Segment Start: Dataset
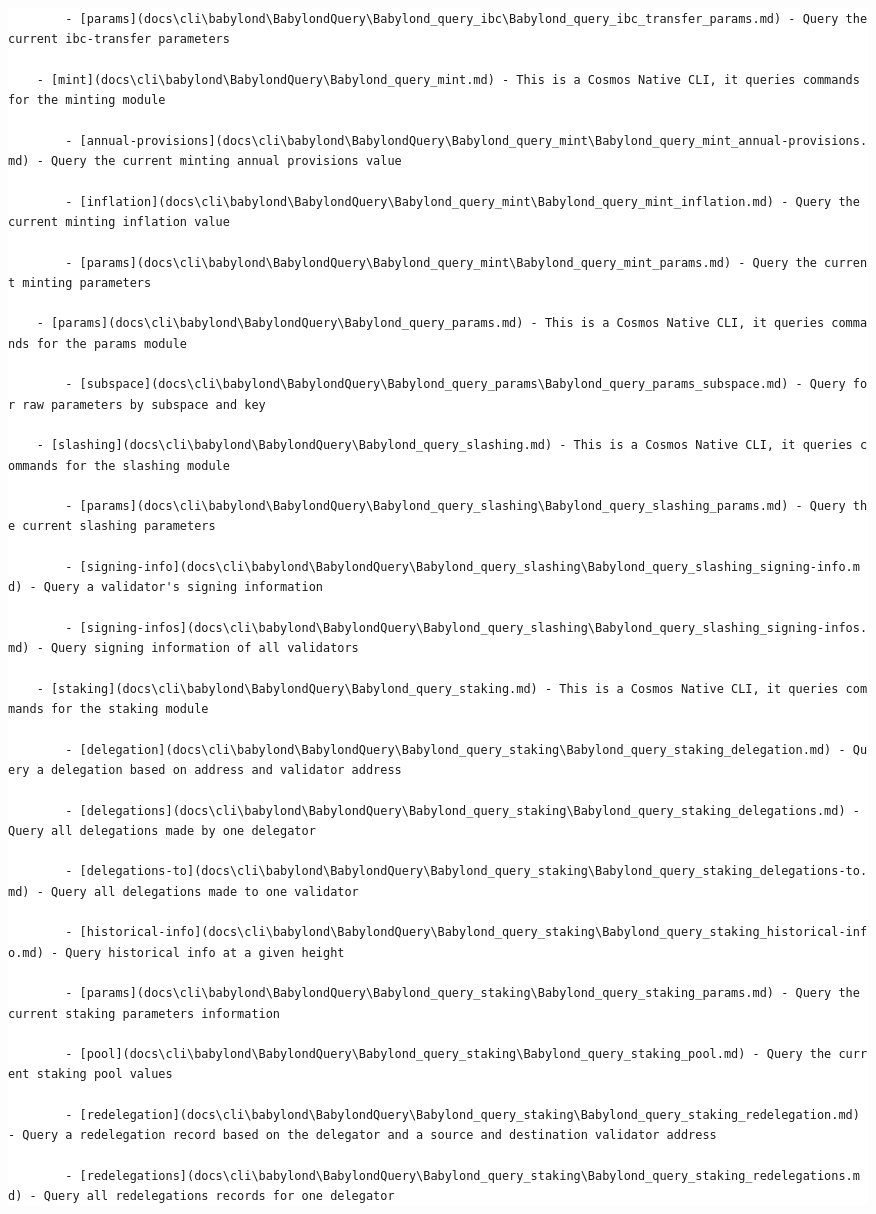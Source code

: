             - [params](docs\cli\babylond\BabylondQuery\Babylond_query_ibc\Babylond_query_ibc_transfer_params.md) - Query the current ibc-transfer parameters

        - [mint](docs\cli\babylond\BabylondQuery\Babylond_query_mint.md) - This is a Cosmos Native CLI, it queries commands for the minting module

            - [annual-provisions](docs\cli\babylond\BabylondQuery\Babylond_query_mint\Babylond_query_mint_annual-provisions.md) - Query the current minting annual provisions value

            - [inflation](docs\cli\babylond\BabylondQuery\Babylond_query_mint\Babylond_query_mint_inflation.md) - Query the current minting inflation value

            - [params](docs\cli\babylond\BabylondQuery\Babylond_query_mint\Babylond_query_mint_params.md) - Query the current minting parameters

        - [params](docs\cli\babylond\BabylondQuery\Babylond_query_params.md) - This is a Cosmos Native CLI, it queries commands for the params module

            - [subspace](docs\cli\babylond\BabylondQuery\Babylond_query_params\Babylond_query_params_subspace.md) - Query for raw parameters by subspace and key

        - [slashing](docs\cli\babylond\BabylondQuery\Babylond_query_slashing.md) - This is a Cosmos Native CLI, it queries commands for the slashing module

            - [params](docs\cli\babylond\BabylondQuery\Babylond_query_slashing\Babylond_query_slashing_params.md) - Query the current slashing parameters

            - [signing-info](docs\cli\babylond\BabylondQuery\Babylond_query_slashing\Babylond_query_slashing_signing-info.md) - Query a validator's signing information

            - [signing-infos](docs\cli\babylond\BabylondQuery\Babylond_query_slashing\Babylond_query_slashing_signing-infos.md) - Query signing information of all validators

        - [staking](docs\cli\babylond\BabylondQuery\Babylond_query_staking.md) - This is a Cosmos Native CLI, it queries commands for the staking module

            - [delegation](docs\cli\babylond\BabylondQuery\Babylond_query_staking\Babylond_query_staking_delegation.md) - Query a delegation based on address and validator address

            - [delegations](docs\cli\babylond\BabylondQuery\Babylond_query_staking\Babylond_query_staking_delegations.md) - Query all delegations made by one delegator

            - [delegations-to](docs\cli\babylond\BabylondQuery\Babylond_query_staking\Babylond_query_staking_delegations-to.md) - Query all delegations made to one validator

            - [historical-info](docs\cli\babylond\BabylondQuery\Babylond_query_staking\Babylond_query_staking_historical-info.md) - Query historical info at a given height

            - [params](docs\cli\babylond\BabylondQuery\Babylond_query_staking\Babylond_query_staking_params.md) - Query the current staking parameters information

            - [pool](docs\cli\babylond\BabylondQuery\Babylond_query_staking\Babylond_query_staking_pool.md) - Query the current staking pool values

            - [redelegation](docs\cli\babylond\BabylondQuery\Babylond_query_staking\Babylond_query_staking_redelegation.md) - Query a redelegation record based on the delegator and a source and destination validator address

            - [redelegations](docs\cli\babylond\BabylondQuery\Babylond_query_staking\Babylond_query_staking_redelegations.md) - Query all redelegations records for one delegator
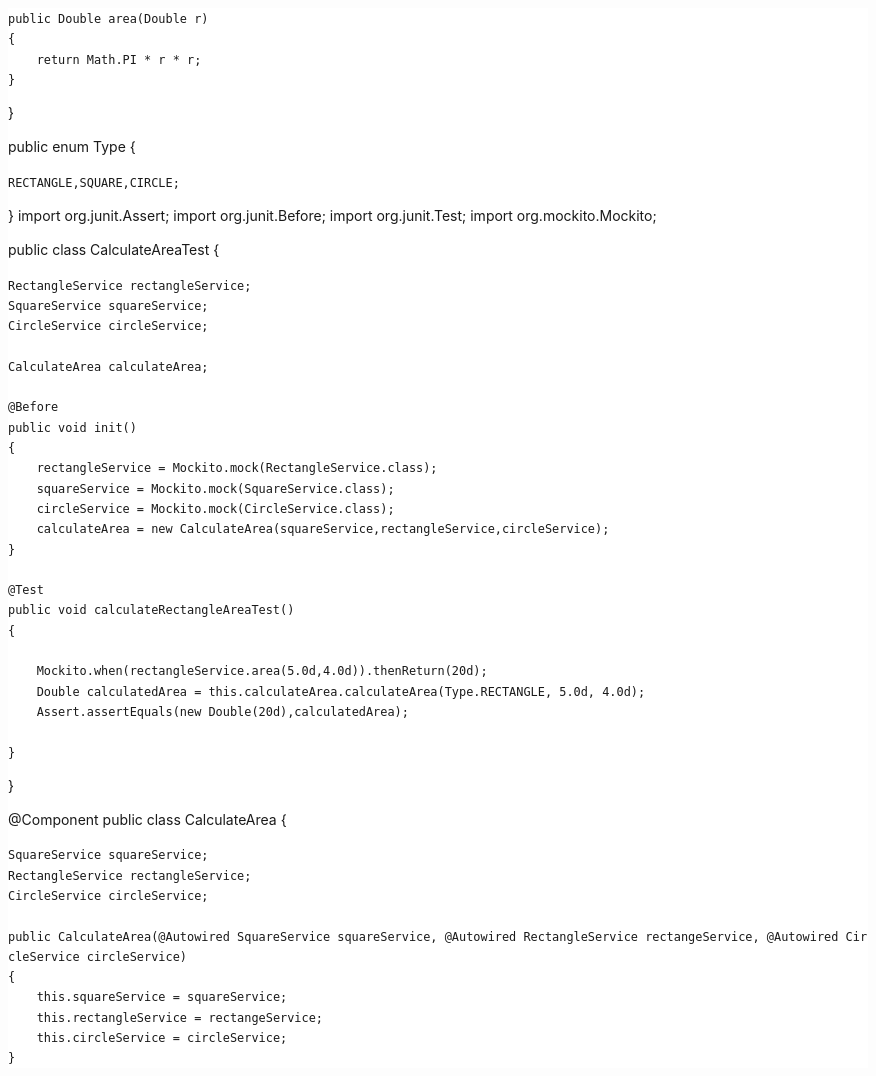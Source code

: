     public Double area(Double r)
    {
        return Math.PI * r * r;
    }
}

public enum Type {

    RECTANGLE,SQUARE,CIRCLE;
}
import org.junit.Assert;
import org.junit.Before;
import org.junit.Test;
import org.mockito.Mockito;

public class CalculateAreaTest {

    RectangleService rectangleService;
    SquareService squareService;
    CircleService circleService;

    CalculateArea calculateArea;

    @Before
    public void init()
    {
        rectangleService = Mockito.mock(RectangleService.class);
        squareService = Mockito.mock(SquareService.class);
        circleService = Mockito.mock(CircleService.class);
        calculateArea = new CalculateArea(squareService,rectangleService,circleService);
    }

    @Test
    public void calculateRectangleAreaTest()
    {

        Mockito.when(rectangleService.area(5.0d,4.0d)).thenReturn(20d);
        Double calculatedArea = this.calculateArea.calculateArea(Type.RECTANGLE, 5.0d, 4.0d);
        Assert.assertEquals(new Double(20d),calculatedArea);

    }
}

@Component
public class CalculateArea {

    SquareService squareService;
    RectangleService rectangleService;
    CircleService circleService;

    public CalculateArea(@Autowired SquareService squareService, @Autowired RectangleService rectangeService, @Autowired CircleService circleService)
    {
        this.squareService = squareService;
        this.rectangleService = rectangeService;
        this.circleService = circleService;
    }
Segment End: Dataset
◆ Aim of the exercise ◆
Go line by line through the data and copy any that contain "public".

◆ Reply to the exercise ◆
:     public Double area(Double r)
public enum Type {
public class CalculateAreaTest {
    public void init()
    public void calculateRectangleAreaTest()
public class CalculateArea {
    public CalculateArea(@Autowired SquareService squareService, @Autowired RectangleService rectangeService, @Autowired CircleService circleService)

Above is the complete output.